Among the most notable performances is John Lithgow as Doug Strutt, a rich mogul who makes racially charged comments, enjoys trophy hunting, and has no problem relocating people or animals to build a money making machine. He is essentially the exact opposite of Beatriz, and yet he’s not completely hateable. Lithgow, a gem of stage and screen, creates a man with swagger and attitude who, despite his clear distain for certain aspects of Beatriz, also makes an attempt at understanding. He outright asks Beatriz if she is legally in America and working and admits that a picture of one of his trophy kills would be hard for some people to handle. Near the end of the film he even has a short heart to heart with Beatriz, almost as if he is trying to understand her but is too ignorant or set in his ways to fully embrace what he doesn’t want to understand. For all intents and purposes he’s the villain in this picture, but he’s not really evil. He simply comes from a different world, one that contrasts with Beatriz’s more passive and compassionate outlook on the world. While he may be blunt and arrogant, and even ignorant, he too feels targeted and under appreciated by the way he is seen from a woman who is essentially below her in his mind.

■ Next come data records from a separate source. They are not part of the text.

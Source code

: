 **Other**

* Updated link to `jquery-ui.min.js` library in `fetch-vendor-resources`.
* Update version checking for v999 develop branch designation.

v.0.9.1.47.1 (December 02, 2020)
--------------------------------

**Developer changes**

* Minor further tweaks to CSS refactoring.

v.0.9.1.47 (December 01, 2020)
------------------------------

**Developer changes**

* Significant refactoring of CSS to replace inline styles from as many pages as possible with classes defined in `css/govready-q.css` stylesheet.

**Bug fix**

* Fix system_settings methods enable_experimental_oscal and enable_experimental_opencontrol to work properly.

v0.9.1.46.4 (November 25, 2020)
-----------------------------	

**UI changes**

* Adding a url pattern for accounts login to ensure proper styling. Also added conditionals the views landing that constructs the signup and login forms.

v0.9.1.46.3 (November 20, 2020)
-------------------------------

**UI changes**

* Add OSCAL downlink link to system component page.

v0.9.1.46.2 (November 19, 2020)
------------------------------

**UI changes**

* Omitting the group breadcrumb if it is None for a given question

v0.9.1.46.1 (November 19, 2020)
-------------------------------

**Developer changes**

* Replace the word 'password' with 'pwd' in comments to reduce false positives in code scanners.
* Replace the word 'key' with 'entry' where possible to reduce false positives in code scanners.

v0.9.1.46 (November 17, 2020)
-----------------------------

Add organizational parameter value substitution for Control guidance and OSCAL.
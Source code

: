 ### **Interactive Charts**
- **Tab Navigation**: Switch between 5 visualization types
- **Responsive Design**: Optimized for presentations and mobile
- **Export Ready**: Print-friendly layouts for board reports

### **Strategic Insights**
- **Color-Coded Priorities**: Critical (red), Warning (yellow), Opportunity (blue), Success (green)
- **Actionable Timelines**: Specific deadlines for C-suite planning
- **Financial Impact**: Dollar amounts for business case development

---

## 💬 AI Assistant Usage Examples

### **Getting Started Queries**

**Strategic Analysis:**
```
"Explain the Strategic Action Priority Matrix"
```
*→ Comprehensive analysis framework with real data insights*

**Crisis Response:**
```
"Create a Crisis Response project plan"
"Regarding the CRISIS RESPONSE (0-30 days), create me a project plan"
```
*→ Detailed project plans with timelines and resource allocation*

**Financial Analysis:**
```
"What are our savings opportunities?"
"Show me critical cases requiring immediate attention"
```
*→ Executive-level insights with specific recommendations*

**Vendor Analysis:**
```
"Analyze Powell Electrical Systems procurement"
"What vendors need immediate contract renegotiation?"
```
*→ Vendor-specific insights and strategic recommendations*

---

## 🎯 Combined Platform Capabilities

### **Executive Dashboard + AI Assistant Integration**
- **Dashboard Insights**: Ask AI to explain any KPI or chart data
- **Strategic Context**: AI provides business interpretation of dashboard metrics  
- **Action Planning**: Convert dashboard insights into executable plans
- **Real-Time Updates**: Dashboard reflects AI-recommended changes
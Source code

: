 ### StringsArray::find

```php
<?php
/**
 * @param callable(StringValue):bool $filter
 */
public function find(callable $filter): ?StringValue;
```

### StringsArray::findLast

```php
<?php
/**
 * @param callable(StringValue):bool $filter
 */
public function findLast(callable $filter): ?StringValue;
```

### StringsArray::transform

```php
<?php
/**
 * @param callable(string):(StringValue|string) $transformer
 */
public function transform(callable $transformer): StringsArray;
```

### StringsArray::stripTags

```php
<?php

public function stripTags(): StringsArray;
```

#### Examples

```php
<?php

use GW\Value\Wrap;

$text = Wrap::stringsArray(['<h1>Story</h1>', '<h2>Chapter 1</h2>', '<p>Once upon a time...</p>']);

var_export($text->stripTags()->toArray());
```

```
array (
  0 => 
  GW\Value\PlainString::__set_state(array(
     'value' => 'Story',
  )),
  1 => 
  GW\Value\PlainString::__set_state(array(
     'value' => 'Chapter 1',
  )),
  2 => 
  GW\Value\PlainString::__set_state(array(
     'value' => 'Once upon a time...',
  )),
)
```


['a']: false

“Beatriz at Dinner” is also very well presented and while the storyline is straight forward and well paced, we get glimpses of what is going on inside Beatriz’s head. There’s grief and struggle, possibly from the loss she has suffered or maybe from her frustration that those she spends the evening with have chosen to choose luxury over a respect for life. There are subtle visual elements that director Miguel Arteta injected into this project that give it much deeper meaning and heart beyond the more socially relevant issues tackled on the surface. You feel like these are people and we are getting a true glimpse inside a world we’re not privy too. Like a fly on the wall. For a short movie, this is a project that hits all the right notes and may sacrifice entertainment value to make a point and embrace a certain style, but its point well made and very relevant to today’s society.
“Beatriz at Dinner” is a fantastic drama that tackles a wide array of social issues with great writing, surprisingly deep character development, and a tasteful approach few films manage to pull off. Short, sweet, and to the point, this film cuts out the riff raff and reminds us that movies can, and in many ways should be a way to present cultural and societal issues in a manner people can understand and relate to. There are no real “bad guys” or “good guys” in this film, only people, people with different perspectives that don’t mesh and, frankly, open up doors for judgement versus understanding where a more compassionate, level headed approach is probably more appropriate. If there’s one film America as a whole should see this year it’s this one. It’s only too bad that some people may be too ignorant or uninterested themselves in understanding or embracing what this film truly has to say and may fail to realize that the story doesn’t demonize, it simply opens your mind to just how different-but-the-same we all really are.